Samba Active Directory : guide complet pour déployer un contrôleur de domaine libre

active directory samba

Payer une licence Windows Server pour faire tourner un contrôleur de domaine sur cinq machines Linux – ça ressemble au boss fight le plus inutile de votre infrastructure. Samba 4 AD DC existe depuis 2012 et répond exactement à ce problème, pourtant beaucoup d’administrateurs l’ignorent encore ou en ont une image datée de l’époque Samba 3.

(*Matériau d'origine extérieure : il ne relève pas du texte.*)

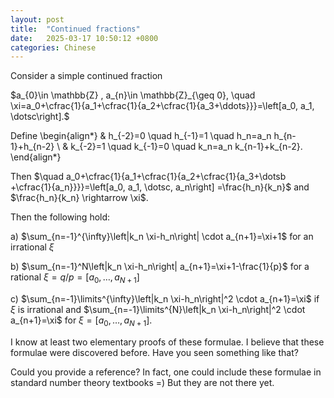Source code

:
 ```yaml
---
layout: post
title:  "Continued fractions"
date:   2025-03-17 10:50:12 +0800
categories: Chinese
---
```



Consider a simple continued fraction

$a_{0}\in \mathbb{Z} , a_{n}\in \mathbb{Z}_{\geq 0}, 
\quad \xi=a_0+\cfrac{1}{a_1+\cfrac{1}{a_2+\cfrac{1}{a_3+\ddots}}}=\left[a_0, a_1, \dotsc\right].$

Define
\begin{align*}
& h_{-2}=0 \quad h_{-1}=1 \quad h_n=a_n h_{n-1}+h_{n-2} \\
& k_{-2}=1 \quad k_{-1}=0 \quad k_n=a_n k_{n-1}+k_{n-2}.
\end{align*}



Then $\quad a_0+\cfrac{1}{a_1+\cfrac{1}{a_2+\cfrac{1}{a_3+\dotsb +\cfrac{1}{a_n}}}}=\left[a_0, a_1, \dotsc, a_n\right] =\frac{h_n}{k_n}$ and $\frac{h_n}{k_n} \rightarrow \xi$.

Then the following hold:

 a) $\sum_{n=-1}^{\infty}\left|k_n \xi-h_n\right| \cdot a_{n+1}=\xi+1$ for an irrational $\xi$

b) $\sum_{n=-1}^N\left|k_n \xi-h_n\right| a_{n+1}=\xi+1-\frac{1}{p}$ for a rational $\xi=q/p=[a_0,\dots,a_{N+1}]$

c) $\sum_{n=-1}\limits^{\infty}\left|k_n \xi-h_n\right|^2 \cdot a_{n+1}=\xi$ if $\xi$ is irrational and  $\sum_{n=-1}\limits^{N}\left|k_n \xi-h_n\right|^2 \cdot a_{n+1}=\xi$ for $\xi=[a_0,\dots,a_{N+1}]$.
   
I know at least two elementary proofs of these formulae. I believe that these formulae were discovered before. Have you seen something like that?

Could you provide a reference? In fact, one could include these formulae in standard number theory textbooks =) But they are not there yet.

Origines et histoire de Samba Active Directory

Andrew Tridgell a écrit la première version de Samba en décembre 1991 et janvier 1992, alors qu’il était doctorant à l’Australian National University. Son objectif initial était simple : faire communiquer son PC sous DOS avec un serveur Unix via le protocole propriétaire SMB de Microsoft. Ce petit projet personnel allait devenir l’une des pierres angulaires du logiciel libre en entreprise.

Samba 3 a longtemps été limité au partage de fichiers et d’imprimantes. Le projet Samba 4, lui, démarre en 2003 avec une ambition autrement plus grande : implémenter un vrai contrôleur de domaine Active Directory. Un chantier titanesque, qui prend près de dix ans.

Le 20 décembre 2007, un jugement antitrust européen oblige Microsoft à publier la documentation technique de ses protocoles réseau clés – LDAP, Kerberos, RPC et SMB notamment. Cette décision judiciaire donne à l’équipe Samba l’accès aux spécifications qu’elle cherchait à rétroingénierer depuis des années. Le développement s’accélère. Samba 4.0.0 est publié le 11 décembre 2012, selon samba.org. La licence GPLv3, adoptée à partir de la version 3.2.0, garantit que le code reste libre pour toujours.

Qu’est-ce que Samba Active Directory?

Samba AD est une implémentation libre d’un contrôleur de domaine Active Directory, capable de remplacer Windows Server dans ce rôle précis. Il fonctionne sous Linux ou BSD, distribué sous licence GPLv3, et intègre nativement les protocoles DNS, LDAP, Kerberos, RPC et SMB 3.0 – les mêmes briques que Windows Server utilise pour gérer l’authentification et les ressources d’un domaine.

La différence fondamentale avec Samba 3 mérite d’être posée clairement :

  • Samba 3 : partage de fichiers et d’imprimantes, jonction de domaine NT4 basique, pas de vrai AD
  • Samba 4 AD DC : contrôleur de domaine Active Directory complet, gestion des GPO, Kerberos, réplication multi-DC, compatibilité Windows 10/11

La version 4.24.0 a été publiée le 18 mars 2026. Le projet est maintenu activement, avec des sorties régulières qui corrigent des failles de sécurité et étendent la compatibilité. Ce n’est pas un projet abandonné que vous maintenez sous survie artificielle.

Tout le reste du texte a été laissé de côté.